Il y a six mois, nous nous interrogions : jusqu’où Marine Le Pen ira-t-elle ? Six mois plus tard, la dynamique des listes d’extrême droite est incontestable, un peu partout en Europe, particulièrement en France. Mais quelques jours avant ce dixième scrutin européen, peut-être le plus important depuis 1979, le temps des conjectures électorales est passé.

Reste une deuxième question, assez malaisante : « Tous fachos ? », qui concerne d’abord l’électorat du RN, mais un peu nous tous aussi. Cette interrogation, nous l’avons posée, en préparant ce numéro, au politiste Vincent Tiberj qui a mis au point l’Indice de tolérance publié par la Commission consultative des droits de l’homme (CNCDH). Ces dernières années, l’ouverture aux autres était au plus haut. Le prochain Indice, qui sera publié au début de l’été, risque de pâtir des émeutes de juin 2023 et de la guerre entre Israël et le Hamas. La réponse de Vincent Tiberj est pourtant tombée sans hésitation : « Tous fachos ? Certainement pas. Mais… »

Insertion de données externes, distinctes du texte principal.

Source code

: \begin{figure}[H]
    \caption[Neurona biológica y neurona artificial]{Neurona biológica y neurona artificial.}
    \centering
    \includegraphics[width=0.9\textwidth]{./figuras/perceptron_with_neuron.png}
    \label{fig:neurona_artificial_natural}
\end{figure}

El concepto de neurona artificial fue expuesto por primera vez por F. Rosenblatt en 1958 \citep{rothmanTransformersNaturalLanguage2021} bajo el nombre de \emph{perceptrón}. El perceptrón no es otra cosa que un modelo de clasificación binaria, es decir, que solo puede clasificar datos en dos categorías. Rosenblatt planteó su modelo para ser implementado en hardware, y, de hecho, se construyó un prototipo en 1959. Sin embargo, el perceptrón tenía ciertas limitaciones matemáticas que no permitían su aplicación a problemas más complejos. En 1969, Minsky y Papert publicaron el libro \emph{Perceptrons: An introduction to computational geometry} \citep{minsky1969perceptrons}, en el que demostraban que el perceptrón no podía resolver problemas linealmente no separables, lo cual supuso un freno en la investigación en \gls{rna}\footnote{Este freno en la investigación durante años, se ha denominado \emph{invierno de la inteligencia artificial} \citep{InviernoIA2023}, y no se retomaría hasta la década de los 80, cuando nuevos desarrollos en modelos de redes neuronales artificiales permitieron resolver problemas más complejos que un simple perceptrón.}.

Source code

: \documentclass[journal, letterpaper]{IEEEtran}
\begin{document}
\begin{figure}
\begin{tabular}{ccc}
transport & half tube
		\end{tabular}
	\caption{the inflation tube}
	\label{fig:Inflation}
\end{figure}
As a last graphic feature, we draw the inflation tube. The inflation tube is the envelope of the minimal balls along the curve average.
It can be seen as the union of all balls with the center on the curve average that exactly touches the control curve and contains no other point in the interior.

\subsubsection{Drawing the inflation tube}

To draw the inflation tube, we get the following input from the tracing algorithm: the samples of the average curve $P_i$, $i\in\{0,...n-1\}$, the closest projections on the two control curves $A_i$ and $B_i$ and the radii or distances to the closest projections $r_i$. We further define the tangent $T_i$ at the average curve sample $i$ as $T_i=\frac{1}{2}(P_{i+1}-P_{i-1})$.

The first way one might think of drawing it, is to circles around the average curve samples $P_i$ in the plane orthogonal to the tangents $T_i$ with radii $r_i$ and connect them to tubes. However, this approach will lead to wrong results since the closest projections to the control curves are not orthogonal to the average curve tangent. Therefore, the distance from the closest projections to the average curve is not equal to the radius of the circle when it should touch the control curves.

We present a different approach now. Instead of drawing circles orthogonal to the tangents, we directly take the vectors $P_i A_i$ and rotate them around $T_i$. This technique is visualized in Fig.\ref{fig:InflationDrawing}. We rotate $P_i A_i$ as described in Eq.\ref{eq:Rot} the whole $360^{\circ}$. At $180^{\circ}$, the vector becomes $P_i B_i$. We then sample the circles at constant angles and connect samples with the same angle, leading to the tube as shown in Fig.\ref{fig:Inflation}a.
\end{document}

C’est ce « mais » qui ouvre un débat, et peut-être même une perspective élyséenne pour le RN. Comment notre pays peut-il être saisi d’une telle fébrilité concernant les relations avec nos compatriotes musulmans ? Dans le grand entretien qu’il nous a accordé, l’historien Marc Lazar montre que le phénomène touche toute l’Europe : combinaison d’un haut niveau de défiance, crise sociale et question migratoire. D’ici à l’automne, on comptera peut-être cinq pays (Italie, Hongrie, Pays-Bas, Belgique, Autriche) dirigés par des nationaux-populistes. 

« Tous fachos ? » Le sociologue Félicien Faury relève que nous avons eu tendance à perdre de vue la composante xénophobe du vote RN, l’essentialisation et le rejet agissant comme une réponse illusoire à de graves préoccupations sociales. 

« Tous fachos ? » Certes non, estime la directrice du think tank Destin commun, Laurence de Nervaux, qui montre le gouffre qui sépare un débat public hystérisé par la boucle « réseaux sociaux + télés en continu » et l’opinion souvent nuancée des Français. Un seul exemple : une forte majorité assure vivre en sécurité, mais ressent de plus en plus de violence entre les individus.

Après le vote du 9 juin, auquel sont appelés à prendre part 448 millions de citoyens de 27 pays, les 720 parlementaires européens se prononceront sur la composition d’une nouvelle Commission. Continueront de s’affronter les partisans d’une Europe intégrée et ceux qui la préfèrent réduite aux acquêts des nations. Des échéances déterminantes – la guerre en Ukraine, la réindustrialisation, les défis migratoires et climatiques – permettront, peut-être, de ramener un peu de réel dans des débats hantés par des boucs émissaires.